When it comes to the question of dog clothing, opinions are divided. While some people have a tendency to project human feelings and desires onto their pets, others believe their pets naturally have everything they need to overcome seasonal changes.
Sometimes, it might be hard to distinguish the real need to protect them from harsh weather from the wishes of owners. While some dogs are fine in their natural habitat, others, more sensitive to climate change, undoubtedly need additional protection.
Why Natural Protection Isn’t Enough
Dogs Have Evolved Alongside Humans
We forget that dogs were the first animal domesticated, which, naturally, lead them to change with the multitude of roles they were assigned by humans. They became adapted to human conditions of living, which modified some of their physical aspects. For some breeds, the protected life in homes diminished their need for thick fur, pushing them to lose a good part of it.
Successive Breed Crossing
Humans also used successive crossing of breeds to bring out or obtain desirable characteristics of breeds that suited their specific needs. This is another factor that contributed to the modification of their natural protection.
Change of Natural Environment
Finally, some breeds are badly acclimatized. With people increasingly choosing pets from radically different climate conditions, many breeds find themselves in unsuitable habitats. Thus Huskies, St Bernards and Chow Chows live in hotter places, while Chihuahuas and Greyhounds can be found in cold and rainy places.
When to Consider Additional Protection
During Cold Weather
Dogs sensitive to the cold need to wear clothes when the frost is severe. It can range from a simple t-shirt to a cotton or wool coat. The legs also need to be protected with suitable boots. Ideally, you would coat their pads with a protective ointment.
The sensitivity to low temperatures is all the more increased when the animal spends a lot of time indoors. Chihuahuas, Great Danes, Whippets, among others, are particularly vulnerable to cold. Investing in quality clothing and a proper fit, such as the Pet Life coats and jackets, you can mitigate the risk of catching a cold.

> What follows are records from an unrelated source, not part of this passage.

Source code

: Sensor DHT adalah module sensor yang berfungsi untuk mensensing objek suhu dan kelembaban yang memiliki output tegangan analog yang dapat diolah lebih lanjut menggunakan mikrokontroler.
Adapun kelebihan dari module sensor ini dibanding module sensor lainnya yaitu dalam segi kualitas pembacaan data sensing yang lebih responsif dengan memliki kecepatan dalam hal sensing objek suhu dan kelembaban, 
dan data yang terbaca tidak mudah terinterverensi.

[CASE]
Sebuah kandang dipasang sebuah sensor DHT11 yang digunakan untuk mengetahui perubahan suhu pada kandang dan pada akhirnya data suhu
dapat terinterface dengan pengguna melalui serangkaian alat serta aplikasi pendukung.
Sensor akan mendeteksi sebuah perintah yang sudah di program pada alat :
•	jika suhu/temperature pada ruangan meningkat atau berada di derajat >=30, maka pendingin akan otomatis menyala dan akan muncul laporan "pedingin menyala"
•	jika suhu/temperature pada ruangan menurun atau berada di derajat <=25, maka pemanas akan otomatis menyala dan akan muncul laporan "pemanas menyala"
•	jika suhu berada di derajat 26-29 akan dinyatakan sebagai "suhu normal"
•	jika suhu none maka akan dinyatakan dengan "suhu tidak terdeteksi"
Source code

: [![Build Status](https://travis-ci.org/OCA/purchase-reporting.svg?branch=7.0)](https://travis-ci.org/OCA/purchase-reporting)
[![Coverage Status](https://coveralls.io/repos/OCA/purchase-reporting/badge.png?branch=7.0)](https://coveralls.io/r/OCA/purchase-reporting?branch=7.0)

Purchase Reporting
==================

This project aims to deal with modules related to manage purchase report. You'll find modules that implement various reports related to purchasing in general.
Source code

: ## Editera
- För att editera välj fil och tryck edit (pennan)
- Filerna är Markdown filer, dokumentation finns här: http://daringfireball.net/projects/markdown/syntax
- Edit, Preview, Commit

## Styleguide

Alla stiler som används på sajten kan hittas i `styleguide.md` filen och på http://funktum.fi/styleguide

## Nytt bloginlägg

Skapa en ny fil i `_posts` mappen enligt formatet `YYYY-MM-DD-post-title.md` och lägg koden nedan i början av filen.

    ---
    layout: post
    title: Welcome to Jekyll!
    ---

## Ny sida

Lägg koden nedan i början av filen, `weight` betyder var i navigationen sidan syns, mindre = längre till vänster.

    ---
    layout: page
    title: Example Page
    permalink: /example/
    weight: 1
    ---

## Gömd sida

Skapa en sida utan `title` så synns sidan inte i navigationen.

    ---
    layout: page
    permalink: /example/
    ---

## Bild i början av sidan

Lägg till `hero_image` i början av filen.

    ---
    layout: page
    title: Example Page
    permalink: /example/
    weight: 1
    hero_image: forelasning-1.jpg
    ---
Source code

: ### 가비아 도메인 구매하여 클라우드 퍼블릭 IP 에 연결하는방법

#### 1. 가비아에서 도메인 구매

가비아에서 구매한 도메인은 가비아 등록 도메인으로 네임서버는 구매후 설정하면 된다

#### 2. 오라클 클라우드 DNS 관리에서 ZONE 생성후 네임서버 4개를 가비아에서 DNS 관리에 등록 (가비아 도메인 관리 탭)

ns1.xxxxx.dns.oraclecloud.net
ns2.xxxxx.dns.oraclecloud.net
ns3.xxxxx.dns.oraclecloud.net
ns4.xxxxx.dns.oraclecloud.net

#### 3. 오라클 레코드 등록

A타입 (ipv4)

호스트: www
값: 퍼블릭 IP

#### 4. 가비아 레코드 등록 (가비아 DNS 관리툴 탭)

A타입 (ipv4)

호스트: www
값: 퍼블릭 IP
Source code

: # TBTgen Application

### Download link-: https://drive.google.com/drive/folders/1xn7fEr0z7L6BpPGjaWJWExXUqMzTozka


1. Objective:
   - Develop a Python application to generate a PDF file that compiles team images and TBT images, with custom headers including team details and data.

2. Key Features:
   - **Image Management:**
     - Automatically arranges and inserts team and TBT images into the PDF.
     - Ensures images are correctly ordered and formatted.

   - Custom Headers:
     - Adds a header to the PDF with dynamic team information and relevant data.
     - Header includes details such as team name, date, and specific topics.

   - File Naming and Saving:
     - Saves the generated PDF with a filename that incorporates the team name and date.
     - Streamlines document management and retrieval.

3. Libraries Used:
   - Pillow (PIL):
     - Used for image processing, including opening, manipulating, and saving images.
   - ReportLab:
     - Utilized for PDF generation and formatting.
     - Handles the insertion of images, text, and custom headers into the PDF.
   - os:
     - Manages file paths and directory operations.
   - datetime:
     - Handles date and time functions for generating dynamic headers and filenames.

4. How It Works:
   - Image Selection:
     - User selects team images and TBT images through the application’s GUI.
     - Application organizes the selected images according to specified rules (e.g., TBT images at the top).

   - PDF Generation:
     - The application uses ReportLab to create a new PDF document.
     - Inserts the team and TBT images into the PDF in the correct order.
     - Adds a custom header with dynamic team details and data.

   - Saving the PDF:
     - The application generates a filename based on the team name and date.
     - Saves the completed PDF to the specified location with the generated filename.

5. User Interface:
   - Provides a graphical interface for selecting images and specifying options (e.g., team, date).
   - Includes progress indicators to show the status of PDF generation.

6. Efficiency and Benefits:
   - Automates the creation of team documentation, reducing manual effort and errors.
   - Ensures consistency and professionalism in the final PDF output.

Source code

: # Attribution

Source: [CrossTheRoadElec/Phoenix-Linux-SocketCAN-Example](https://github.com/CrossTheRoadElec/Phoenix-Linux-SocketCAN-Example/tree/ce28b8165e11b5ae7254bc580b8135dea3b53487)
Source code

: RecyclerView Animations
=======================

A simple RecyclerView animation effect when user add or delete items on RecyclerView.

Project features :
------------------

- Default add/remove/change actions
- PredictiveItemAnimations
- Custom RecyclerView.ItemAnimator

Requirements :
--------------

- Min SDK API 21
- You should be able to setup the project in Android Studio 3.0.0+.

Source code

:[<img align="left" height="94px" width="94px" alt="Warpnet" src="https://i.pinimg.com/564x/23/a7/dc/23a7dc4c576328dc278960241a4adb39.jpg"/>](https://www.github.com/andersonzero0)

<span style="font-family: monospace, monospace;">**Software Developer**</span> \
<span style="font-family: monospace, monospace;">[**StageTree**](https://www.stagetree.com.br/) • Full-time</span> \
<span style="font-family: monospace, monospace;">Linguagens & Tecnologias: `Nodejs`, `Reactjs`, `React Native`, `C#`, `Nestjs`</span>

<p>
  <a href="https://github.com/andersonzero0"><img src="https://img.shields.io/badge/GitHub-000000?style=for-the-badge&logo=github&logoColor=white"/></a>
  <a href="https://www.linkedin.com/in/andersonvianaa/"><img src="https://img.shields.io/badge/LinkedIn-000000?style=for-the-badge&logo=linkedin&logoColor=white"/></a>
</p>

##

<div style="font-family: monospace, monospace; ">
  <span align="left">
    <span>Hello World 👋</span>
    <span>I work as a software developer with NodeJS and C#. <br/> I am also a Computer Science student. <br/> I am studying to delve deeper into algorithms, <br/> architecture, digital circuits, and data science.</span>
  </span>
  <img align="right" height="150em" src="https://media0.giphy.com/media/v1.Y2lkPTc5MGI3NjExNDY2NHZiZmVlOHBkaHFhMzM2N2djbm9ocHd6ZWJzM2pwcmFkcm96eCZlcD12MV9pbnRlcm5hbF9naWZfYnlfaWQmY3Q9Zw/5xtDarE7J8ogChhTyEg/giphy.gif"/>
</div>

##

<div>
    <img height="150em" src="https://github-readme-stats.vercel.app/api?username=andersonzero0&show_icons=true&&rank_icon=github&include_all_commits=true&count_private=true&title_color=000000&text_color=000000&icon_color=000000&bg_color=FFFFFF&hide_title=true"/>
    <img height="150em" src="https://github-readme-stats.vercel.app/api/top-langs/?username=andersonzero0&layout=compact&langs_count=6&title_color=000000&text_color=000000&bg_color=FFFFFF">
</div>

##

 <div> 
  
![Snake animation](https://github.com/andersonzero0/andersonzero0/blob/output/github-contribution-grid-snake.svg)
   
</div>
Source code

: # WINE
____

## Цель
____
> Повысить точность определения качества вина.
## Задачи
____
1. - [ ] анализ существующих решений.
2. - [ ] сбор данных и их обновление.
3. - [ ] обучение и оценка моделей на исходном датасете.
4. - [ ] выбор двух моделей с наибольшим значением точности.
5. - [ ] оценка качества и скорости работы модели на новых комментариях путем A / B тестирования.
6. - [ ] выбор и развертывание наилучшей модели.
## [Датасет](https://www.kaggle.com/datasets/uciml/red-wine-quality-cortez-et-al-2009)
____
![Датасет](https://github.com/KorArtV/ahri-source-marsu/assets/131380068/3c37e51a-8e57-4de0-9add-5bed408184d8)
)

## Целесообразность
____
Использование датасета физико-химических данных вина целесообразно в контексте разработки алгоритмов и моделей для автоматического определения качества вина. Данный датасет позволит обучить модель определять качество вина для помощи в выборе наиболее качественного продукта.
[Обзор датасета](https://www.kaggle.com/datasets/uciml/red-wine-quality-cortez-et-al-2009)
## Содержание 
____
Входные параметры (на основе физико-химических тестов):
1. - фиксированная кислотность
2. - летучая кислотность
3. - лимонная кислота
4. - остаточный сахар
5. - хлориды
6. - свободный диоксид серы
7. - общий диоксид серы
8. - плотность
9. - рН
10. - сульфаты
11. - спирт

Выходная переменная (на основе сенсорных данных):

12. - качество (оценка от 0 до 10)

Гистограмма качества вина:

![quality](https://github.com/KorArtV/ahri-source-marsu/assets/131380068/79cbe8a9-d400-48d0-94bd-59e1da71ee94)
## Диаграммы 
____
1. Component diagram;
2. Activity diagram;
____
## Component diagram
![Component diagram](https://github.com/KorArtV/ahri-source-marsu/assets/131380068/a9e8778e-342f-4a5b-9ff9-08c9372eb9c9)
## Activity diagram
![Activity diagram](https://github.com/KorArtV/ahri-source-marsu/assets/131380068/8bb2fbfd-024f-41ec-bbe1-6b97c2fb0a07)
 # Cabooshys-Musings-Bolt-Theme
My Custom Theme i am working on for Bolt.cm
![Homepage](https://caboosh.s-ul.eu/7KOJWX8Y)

Bear in mind that even if some dogs tolerate the cold well, we must not overlook the harmful effect of the salt, antifreeze, and other products used on the pavement in winter. They can irritate the pads along with the other parts of the body closest to the ground: snout, feet, belly, chest, tail, etc. The cold itself attacks the skin and the hair.
During Rainy Season
Rainy season can be quite tricky, and many dogs can have different complications if not properly equipped. Of course, some breeds cope differently in the face of bad weather. In general, those with double coats (guard hairs and dense undercoat) are the best-off when it rains.
A waterproof coat is necessary but rarely welcomed by dogs. This shouldn’t discourage you, it just takes patience. Try introducing raincoats and boots little by little. Start with having them wear it for 5 minutes at home, then 10, then 15, and so on. Make sure your pet gets properly rewarded every time they stay patient. This can be as simple as petting them and telling them they’re a good girl/boy. When they become accustomed to their new raincoat, it’s time to take them out.
During the Summer
Just like the cold and the rain, the heat is also a source of inconvenience and grouchiness for our little canine companions. In addition to the direct exposure to the sun, there is the burning heat of the tarmac roads that cause the dog’s pads, stomach, snout, and chest to suffer. Again, making them wear suitable slippers can help them endure the walk, but it is much more advisable to avoid taking your pet out during the hottest hours of the day.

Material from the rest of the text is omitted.